Esfandiary contended that Iran’s foreign policy will maintain continuity, given that decision-making rests with the Supreme Leader and the IRGC. According to Esfandiary, Iran will continue to focus on building ties with the Gulf Arab neighbors and countries in the East. When Raisi came to power, the objective of Iran’s foreign policy shifted towards de-escalation and border stability. She further stated that “the Iranian administration tried to engage the Gulf Arab states as a group but over time it noticed that it was not going to be possible because of the different positions of these states”.
She also concurred with Azizi on his analysis of the Axis of Resistance, highlighting its significance to Tehran’s forward defense strategy as the Islamic Republic’s foremost accomplishment.
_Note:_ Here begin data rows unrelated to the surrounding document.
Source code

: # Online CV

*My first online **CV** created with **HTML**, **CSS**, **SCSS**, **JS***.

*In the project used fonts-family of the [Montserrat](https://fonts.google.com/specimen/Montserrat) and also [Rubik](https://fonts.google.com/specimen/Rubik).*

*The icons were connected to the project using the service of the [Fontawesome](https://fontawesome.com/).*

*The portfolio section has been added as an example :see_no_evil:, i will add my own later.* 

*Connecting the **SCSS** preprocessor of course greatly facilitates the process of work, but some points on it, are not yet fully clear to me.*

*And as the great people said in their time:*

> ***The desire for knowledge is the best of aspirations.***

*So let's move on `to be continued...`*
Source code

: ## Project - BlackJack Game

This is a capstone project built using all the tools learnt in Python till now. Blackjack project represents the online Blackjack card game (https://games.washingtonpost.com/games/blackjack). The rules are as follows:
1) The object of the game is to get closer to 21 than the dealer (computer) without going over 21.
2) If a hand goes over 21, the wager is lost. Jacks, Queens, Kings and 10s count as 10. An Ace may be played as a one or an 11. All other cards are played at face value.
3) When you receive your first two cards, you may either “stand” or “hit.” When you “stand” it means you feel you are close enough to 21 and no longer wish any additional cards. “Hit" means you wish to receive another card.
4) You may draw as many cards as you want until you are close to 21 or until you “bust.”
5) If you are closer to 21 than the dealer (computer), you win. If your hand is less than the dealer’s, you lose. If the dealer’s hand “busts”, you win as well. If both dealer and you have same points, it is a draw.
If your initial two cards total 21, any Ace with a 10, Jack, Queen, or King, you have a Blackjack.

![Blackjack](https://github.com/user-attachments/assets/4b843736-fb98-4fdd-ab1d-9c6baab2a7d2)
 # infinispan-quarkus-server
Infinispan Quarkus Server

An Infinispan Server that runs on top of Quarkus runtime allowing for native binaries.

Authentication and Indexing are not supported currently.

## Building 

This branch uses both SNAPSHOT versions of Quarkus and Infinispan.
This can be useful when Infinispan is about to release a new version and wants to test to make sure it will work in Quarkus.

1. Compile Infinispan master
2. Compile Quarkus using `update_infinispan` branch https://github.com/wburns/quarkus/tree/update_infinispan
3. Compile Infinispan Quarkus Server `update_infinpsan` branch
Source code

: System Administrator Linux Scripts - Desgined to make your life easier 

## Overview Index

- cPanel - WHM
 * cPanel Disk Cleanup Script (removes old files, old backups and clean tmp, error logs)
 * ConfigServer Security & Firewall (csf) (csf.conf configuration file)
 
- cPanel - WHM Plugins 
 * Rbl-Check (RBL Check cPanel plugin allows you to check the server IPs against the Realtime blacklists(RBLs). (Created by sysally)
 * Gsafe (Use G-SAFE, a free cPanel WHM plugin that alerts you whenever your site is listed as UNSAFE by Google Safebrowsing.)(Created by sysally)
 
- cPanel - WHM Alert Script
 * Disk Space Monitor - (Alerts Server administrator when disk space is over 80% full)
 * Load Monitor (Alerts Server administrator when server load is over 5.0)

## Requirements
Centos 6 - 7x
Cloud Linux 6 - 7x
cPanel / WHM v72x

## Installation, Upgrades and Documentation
Iran, facing international isolation, resorted to building relationships with non-state actors. Esfandiary noted that Iran’s increased visibility in terms of its presence, partly spurred by the need to demonstrate success and partly in response to Qasem Soleimani’s killing, represents a departure from its earlier discreet engagements with non-state actors.
Regarding Iran’s nuclear talks, Esfandiary observed that Iran’s rhetoric on its nuclear program has hardened compared to previous stances. She explained, “this reflects the Islamic Republic’s desire to leverage it as a card for deterrence amidst escalating regional tensions, particularly with Israel. This heightened rhetoric aims to inject a dose of doubt in the international community about where Iran stands with its political decision to go nuclear or not”. Consequently, Iran and the US have engaged in talks in Oman to address these concerns, although prospects for significant progress appear slim. Esfandiary argued that “it is becoming increasingly difficult to fathom what an agreement on Iran’s nuclear program would look like”.